With that, AUD/USD edged back to the bottom of the range during the entire U.S. session and eventually hit my target when the Asian markets opened today. Since I had a 60-pip stop, I was able to bag a 1.67-to-1 return on this day trade. Not bad, huh?
Here’s the breakdown:
P/L: +100 pips / +0.83%
After losing on my previous NZD/USD and AUD/USD trades, I’m happy to announce that I’ve recovered roughly half of those recent losses. I’m counting on y’all to help me score another winning trade next week to get back in the green for this quarter! Thanks for checking out my blog and I’ll see ya around!
Enjoy your weekend!
Trade Update: 2012-08-23 9:43
Aaaaand I’m in!
Thanks to a brief rally early in the London session, AUD/USD hit my orders right at the top of the range. Yipeee!
Just when we thought that the post-FOMC rally will continue to play out over the next trading sessions, worse-than-expected reports from the eurozone and the U.K. popped up to rain on the currency bulls’ parade.
Of course, it didn’t help that some analysts are doubting the impact of the latest FOMC minutes, saying that it doesn’t reflect the recent string of better-than-expected U.S. economic reports.
Since I’m being extra careful on this day trade, I moved my stop to entry as price dipped to the middle of the range. That leaves me with a risk-free trade for the rest of the day as I keep my fingers crossed that AUD/USD will fall further to my target at 1.0425.
What do you think of my plan? As always, your thoughts would be much apprecitated!
Trade Idea: 2012-08-23 2:30
With market sentiment changing every time a new headline is printed, I’m playing it safe with a day trade!The Aussie bulls are currently having trouble pushing AUD/USD above the 1.0525 area, which has served as a pretty solid support and resistance for the pair since late July. And get this – it’s also in line with the top weekly ATR that I pointed out in my Comdoll Trading Kit this week!
China’s disappointing HSBC manufacturing report is helping my bearish bias on the pair. A couple of hours ago the report came in at 47.8 in August, which is not only below the 50.0 reading that marks a growing industry, but is also a nine-month low for the report.
I gotta be careful though, as it’s also possible that the Aussie bulls are just taking a breather.

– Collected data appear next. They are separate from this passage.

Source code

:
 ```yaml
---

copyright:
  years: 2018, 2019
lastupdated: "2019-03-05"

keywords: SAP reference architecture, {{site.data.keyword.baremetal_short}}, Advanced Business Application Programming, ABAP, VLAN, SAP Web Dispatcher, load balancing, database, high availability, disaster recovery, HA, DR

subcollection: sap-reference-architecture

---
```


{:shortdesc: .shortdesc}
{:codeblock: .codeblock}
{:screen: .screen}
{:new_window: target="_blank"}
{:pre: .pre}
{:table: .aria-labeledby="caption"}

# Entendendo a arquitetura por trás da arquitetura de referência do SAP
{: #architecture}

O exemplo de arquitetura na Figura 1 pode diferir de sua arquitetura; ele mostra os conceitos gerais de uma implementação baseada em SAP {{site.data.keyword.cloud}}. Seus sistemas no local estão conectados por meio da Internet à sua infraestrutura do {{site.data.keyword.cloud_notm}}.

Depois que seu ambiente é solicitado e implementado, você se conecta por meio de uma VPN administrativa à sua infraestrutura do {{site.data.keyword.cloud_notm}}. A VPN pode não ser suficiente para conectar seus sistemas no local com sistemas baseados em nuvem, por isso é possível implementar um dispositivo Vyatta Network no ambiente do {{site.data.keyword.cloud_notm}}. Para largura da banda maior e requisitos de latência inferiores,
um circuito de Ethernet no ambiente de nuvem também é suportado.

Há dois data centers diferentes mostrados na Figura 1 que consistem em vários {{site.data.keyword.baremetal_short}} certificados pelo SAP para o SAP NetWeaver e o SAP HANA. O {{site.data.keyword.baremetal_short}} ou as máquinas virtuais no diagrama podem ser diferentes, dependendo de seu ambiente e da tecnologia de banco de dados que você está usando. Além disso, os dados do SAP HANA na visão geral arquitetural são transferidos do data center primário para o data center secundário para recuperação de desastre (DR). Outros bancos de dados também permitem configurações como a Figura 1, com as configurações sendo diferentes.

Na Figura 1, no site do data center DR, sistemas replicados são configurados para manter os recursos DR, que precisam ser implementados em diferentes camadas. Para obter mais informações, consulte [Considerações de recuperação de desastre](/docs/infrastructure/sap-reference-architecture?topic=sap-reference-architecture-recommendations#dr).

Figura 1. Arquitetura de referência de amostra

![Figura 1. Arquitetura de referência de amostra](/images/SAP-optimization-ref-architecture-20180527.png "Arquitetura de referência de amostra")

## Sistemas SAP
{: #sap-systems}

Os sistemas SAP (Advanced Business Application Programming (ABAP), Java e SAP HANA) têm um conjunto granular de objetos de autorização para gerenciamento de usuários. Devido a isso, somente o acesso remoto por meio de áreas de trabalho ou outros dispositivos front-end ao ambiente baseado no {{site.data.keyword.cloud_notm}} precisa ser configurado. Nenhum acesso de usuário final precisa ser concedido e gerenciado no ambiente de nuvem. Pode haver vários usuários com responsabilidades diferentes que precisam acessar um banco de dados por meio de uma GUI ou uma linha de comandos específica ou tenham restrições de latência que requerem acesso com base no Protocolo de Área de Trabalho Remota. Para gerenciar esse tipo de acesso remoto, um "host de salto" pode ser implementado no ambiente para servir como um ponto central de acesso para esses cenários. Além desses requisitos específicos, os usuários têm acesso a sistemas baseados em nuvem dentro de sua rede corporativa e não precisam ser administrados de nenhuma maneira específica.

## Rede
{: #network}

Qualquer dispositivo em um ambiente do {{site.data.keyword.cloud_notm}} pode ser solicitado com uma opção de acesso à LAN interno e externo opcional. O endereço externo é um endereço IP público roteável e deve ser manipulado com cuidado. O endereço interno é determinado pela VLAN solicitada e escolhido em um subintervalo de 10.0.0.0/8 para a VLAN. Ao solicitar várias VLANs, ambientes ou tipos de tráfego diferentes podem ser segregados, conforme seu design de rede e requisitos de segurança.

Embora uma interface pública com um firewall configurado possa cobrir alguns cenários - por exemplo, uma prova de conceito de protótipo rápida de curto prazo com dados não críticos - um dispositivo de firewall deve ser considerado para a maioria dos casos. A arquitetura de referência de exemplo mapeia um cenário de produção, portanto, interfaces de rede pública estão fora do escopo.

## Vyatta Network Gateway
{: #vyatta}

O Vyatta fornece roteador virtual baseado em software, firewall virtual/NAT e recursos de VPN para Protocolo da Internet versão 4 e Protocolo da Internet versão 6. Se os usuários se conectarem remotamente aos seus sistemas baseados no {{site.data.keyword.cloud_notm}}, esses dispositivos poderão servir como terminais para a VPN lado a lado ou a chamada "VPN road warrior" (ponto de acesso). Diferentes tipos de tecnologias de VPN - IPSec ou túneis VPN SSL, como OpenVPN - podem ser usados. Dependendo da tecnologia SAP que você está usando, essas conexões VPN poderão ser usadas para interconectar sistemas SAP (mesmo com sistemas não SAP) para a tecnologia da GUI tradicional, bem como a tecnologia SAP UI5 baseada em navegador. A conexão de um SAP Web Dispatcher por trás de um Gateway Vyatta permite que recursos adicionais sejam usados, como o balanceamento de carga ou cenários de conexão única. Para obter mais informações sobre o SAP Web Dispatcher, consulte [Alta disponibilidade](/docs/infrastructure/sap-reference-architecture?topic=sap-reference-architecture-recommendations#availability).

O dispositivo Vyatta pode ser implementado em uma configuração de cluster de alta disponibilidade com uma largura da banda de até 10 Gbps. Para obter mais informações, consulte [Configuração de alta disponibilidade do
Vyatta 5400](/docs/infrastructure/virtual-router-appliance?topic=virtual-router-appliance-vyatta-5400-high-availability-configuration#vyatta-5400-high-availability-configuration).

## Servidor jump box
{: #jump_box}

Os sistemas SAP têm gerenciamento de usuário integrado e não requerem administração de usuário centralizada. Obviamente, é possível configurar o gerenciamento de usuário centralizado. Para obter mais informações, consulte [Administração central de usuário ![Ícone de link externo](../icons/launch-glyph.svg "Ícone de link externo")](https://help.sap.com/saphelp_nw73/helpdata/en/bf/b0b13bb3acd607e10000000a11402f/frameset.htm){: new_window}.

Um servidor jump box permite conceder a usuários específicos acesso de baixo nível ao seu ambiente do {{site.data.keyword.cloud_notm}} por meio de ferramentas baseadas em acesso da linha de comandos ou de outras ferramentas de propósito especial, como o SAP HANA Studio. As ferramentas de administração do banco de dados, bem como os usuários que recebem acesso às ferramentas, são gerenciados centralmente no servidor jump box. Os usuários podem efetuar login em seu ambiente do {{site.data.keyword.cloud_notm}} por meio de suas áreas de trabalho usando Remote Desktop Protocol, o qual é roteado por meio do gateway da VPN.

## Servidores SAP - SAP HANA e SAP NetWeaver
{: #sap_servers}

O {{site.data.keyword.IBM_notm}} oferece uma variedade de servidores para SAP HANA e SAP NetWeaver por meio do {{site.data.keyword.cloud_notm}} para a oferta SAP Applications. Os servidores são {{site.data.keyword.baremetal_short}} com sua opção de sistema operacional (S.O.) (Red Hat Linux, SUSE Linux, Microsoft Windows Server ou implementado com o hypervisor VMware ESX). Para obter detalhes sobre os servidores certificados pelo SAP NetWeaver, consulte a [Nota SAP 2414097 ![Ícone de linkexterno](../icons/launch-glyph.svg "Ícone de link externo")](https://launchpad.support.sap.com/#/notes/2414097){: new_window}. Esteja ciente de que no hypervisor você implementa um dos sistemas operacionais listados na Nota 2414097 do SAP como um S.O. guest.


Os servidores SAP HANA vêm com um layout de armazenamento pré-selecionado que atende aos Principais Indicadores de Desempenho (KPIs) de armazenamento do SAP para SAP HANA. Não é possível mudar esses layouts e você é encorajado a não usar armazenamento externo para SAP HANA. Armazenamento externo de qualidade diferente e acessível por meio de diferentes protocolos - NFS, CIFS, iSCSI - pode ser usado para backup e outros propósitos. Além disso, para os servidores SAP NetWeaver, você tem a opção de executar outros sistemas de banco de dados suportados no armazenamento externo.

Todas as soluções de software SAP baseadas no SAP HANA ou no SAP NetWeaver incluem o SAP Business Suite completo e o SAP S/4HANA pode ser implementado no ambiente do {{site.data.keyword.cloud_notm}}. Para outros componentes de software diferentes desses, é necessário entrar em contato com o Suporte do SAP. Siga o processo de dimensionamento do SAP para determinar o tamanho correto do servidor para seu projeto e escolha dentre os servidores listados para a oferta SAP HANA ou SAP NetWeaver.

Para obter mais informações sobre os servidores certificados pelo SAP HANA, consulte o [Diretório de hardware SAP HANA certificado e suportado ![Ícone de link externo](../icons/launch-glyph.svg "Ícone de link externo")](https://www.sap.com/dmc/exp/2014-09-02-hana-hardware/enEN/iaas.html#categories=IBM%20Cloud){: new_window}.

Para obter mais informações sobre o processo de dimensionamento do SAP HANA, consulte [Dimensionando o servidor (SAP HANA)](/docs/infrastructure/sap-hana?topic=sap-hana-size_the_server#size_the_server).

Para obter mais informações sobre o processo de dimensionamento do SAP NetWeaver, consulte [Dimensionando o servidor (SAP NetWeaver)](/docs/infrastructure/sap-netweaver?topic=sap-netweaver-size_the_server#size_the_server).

The FOMC statement did a number on the dollar yesterday when it hinted at a larger possibility of QE3 from the Fed. Some say that QE3 hopefuls only see what they want to see in the report, but hey, who am I to go against the market, right?

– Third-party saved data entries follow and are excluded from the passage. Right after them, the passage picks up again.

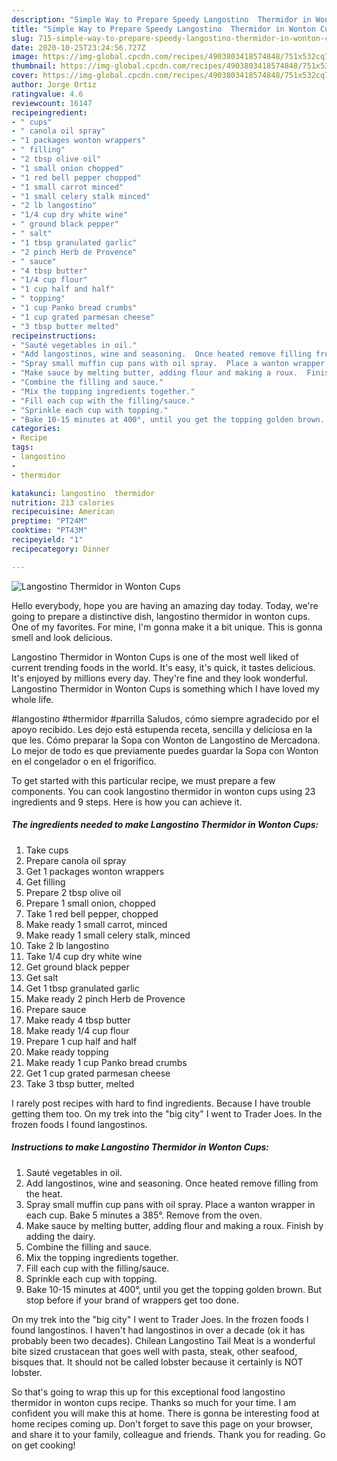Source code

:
 ```yaml
---
description: "Simple Way to Prepare Speedy Langostino  Thermidor in Wonton Cups"
title: "Simple Way to Prepare Speedy Langostino  Thermidor in Wonton Cups"
slug: 715-simple-way-to-prepare-speedy-langostino-thermidor-in-wonton-cups
date: 2020-10-25T23:24:56.727Z
image: https://img-global.cpcdn.com/recipes/4903803418574848/751x532cq70/langostino-thermidor-in-wonton-cups-recipe-main-photo.jpg
thumbnail: https://img-global.cpcdn.com/recipes/4903803418574848/751x532cq70/langostino-thermidor-in-wonton-cups-recipe-main-photo.jpg
cover: https://img-global.cpcdn.com/recipes/4903803418574848/751x532cq70/langostino-thermidor-in-wonton-cups-recipe-main-photo.jpg
author: Jorge Ortiz
ratingvalue: 4.6
reviewcount: 16147
recipeingredient:
- " cups"
- " canola oil spray"
- "1 packages wonton wrappers"
- " filling"
- "2 tbsp olive oil"
- "1 small onion chopped"
- "1 red bell pepper chopped"
- "1 small carrot minced"
- "1 small celery stalk minced"
- "2 lb langostino"
- "1/4 cup dry white wine"
- " ground black pepper"
- " salt"
- "1 tbsp granulated garlic"
- "2 pinch Herb de Provence"
- " sauce"
- "4 tbsp butter"
- "1/4 cup flour"
- "1 cup half and half"
- " topping"
- "1 cup Panko bread crumbs"
- "1 cup grated parmesan cheese"
- "3 tbsp butter melted"
recipeinstructions:
- "Sauté vegetables in oil."
- "Add langostinos, wine and seasoning.  Once heated remove filling from the heat."
- "Spray small muffin cup pans with oil spray.  Place a wanton wrapper in each cup. Bake 5 minutes a 385°. Remove from the oven."
- "Make sauce by melting butter, adding flour and making a roux.  Finish by adding the dairy."
- "Combine the filling and sauce."
- "Mix the topping ingredients together."
- "Fill each cup with the filling/sauce."
- "Sprinkle each cup with topping."
- "Bake 10-15 minutes at 400°, until you get the topping golden brown.  But stop before if your brand of wrappers get too done."
categories:
- Recipe
tags:
- langostino
- 
- thermidor

katakunci: langostino  thermidor 
nutrition: 213 calories
recipecuisine: American
preptime: "PT24M"
cooktime: "PT43M"
recipeyield: "1"
recipecategory: Dinner

---
```



![Langostino  Thermidor in Wonton Cups](https://img-global.cpcdn.com/recipes/4903803418574848/751x532cq70/langostino-thermidor-in-wonton-cups-recipe-main-photo.jpg)

Hello everybody, hope you are having an amazing day today. Today, we're going to prepare a distinctive dish, langostino  thermidor in wonton cups. One of my favorites. For mine, I'm gonna make it a bit unique. This is gonna smell and look delicious.

Langostino  Thermidor in Wonton Cups is one of the most well liked of current trending foods in the world. It's easy, it's quick, it tastes delicious. It's enjoyed by millions every day. They're fine and they look wonderful. Langostino  Thermidor in Wonton Cups is something which I have loved my whole life.

#langostino #thermidor #parrilla Saludos, cómo siempre agradecido por el apoyo recibido. Les dejo está estupenda receta, sencilla y deliciosa en la que les. Cómo preparar la Sopa con Wonton de Langostino de Mercadona. Lo mejor de todo es que previamente puedes guardar la Sopa con Wonton en el congelador o en el frigorífico.


To get started with this particular recipe, we must prepare a few components. You can cook langostino  thermidor in wonton cups using 23 ingredients and 9 steps. Here is how you can achieve it.

<!--inarticleads1-->

##### The ingredients needed to make Langostino  Thermidor in Wonton Cups:

1. Take  cups
1. Prepare  canola oil spray
1. Get 1 packages wonton wrappers
1. Get  filling
1. Prepare 2 tbsp olive oil
1. Prepare 1 small onion, chopped
1. Take 1 red bell pepper, chopped
1. Make ready 1 small carrot, minced
1. Make ready 1 small celery stalk, minced
1. Take 2 lb langostino
1. Take 1/4 cup dry white wine
1. Get  ground black pepper
1. Get  salt
1. Get 1 tbsp granulated garlic
1. Make ready 2 pinch Herb de Provence
1. Prepare  sauce
1. Make ready 4 tbsp butter
1. Make ready 1/4 cup flour
1. Prepare 1 cup half and half
1. Make ready  topping
1. Make ready 1 cup Panko bread crumbs
1. Get 1 cup grated parmesan cheese
1. Take 3 tbsp butter, melted


I rarely post recipes with hard to find ingredients. Because I have trouble getting them too. On my trek into the &#34;big city&#34; I went to Trader Joes. In the frozen foods I found langostinos. 

<!--inarticleads2-->

##### Instructions to make Langostino  Thermidor in Wonton Cups:

1. Sauté vegetables in oil.
1. Add langostinos, wine and seasoning.  Once heated remove filling from the heat.
1. Spray small muffin cup pans with oil spray.  Place a wanton wrapper in each cup. Bake 5 minutes a 385°. Remove from the oven.
1. Make sauce by melting butter, adding flour and making a roux.  Finish by adding the dairy.
1. Combine the filling and sauce.
1. Mix the topping ingredients together.
1. Fill each cup with the filling/sauce.
1. Sprinkle each cup with topping.
1. Bake 10-15 minutes at 400°, until you get the topping golden brown.  But stop before if your brand of wrappers get too done.


On my trek into the &#34;big city&#34; I went to Trader Joes. In the frozen foods I found langostinos. I haven&#39;t had langostinos in over a decade (ok it has probably been two decades). Chilean Langostino Tail Meat is a wonderful bite sized crustacean that goes well with pasta, steak, other seafood, bisques that. It should not be called lobster because it certainly is NOT lobster. 

So that's going to wrap this up for this exceptional food langostino  thermidor in wonton cups recipe. Thanks so much for your time. I am confident you will make this at home. There is gonna be interesting food at home recipes coming up. Don't forget to save this page on your browser, and share it to your family, colleague and friends. Thank you for reading. Go on get cooking!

This time around set my short orders at 1.0525, which is almost right at the support turned resistance area on the 4-hour chart. I’m placing a 60-pip stop at 1.0585 just in case the pair encounters resistance at last week’s high (1.0574).
My initial profit target is placed 100 pips below my order (also the bottom of the range), but I’m planning to move my stop to break even once price drops by at least 50 pips.
Here’s a recap of what I’m planning to do:
Short AUD/USD at 1.0525, stop loss at 1.0585 and initial profit target placed at 1.0425 range bottom. I’ll be risking 0.5% of my account on this day trade and if you plan to tag along, make sure you read our risk disclosure first!
What do you think of my plan this time? Will we finally see some pips this week? Your two cents would be much appreciated!
Have fun and good luck trading this week, friends!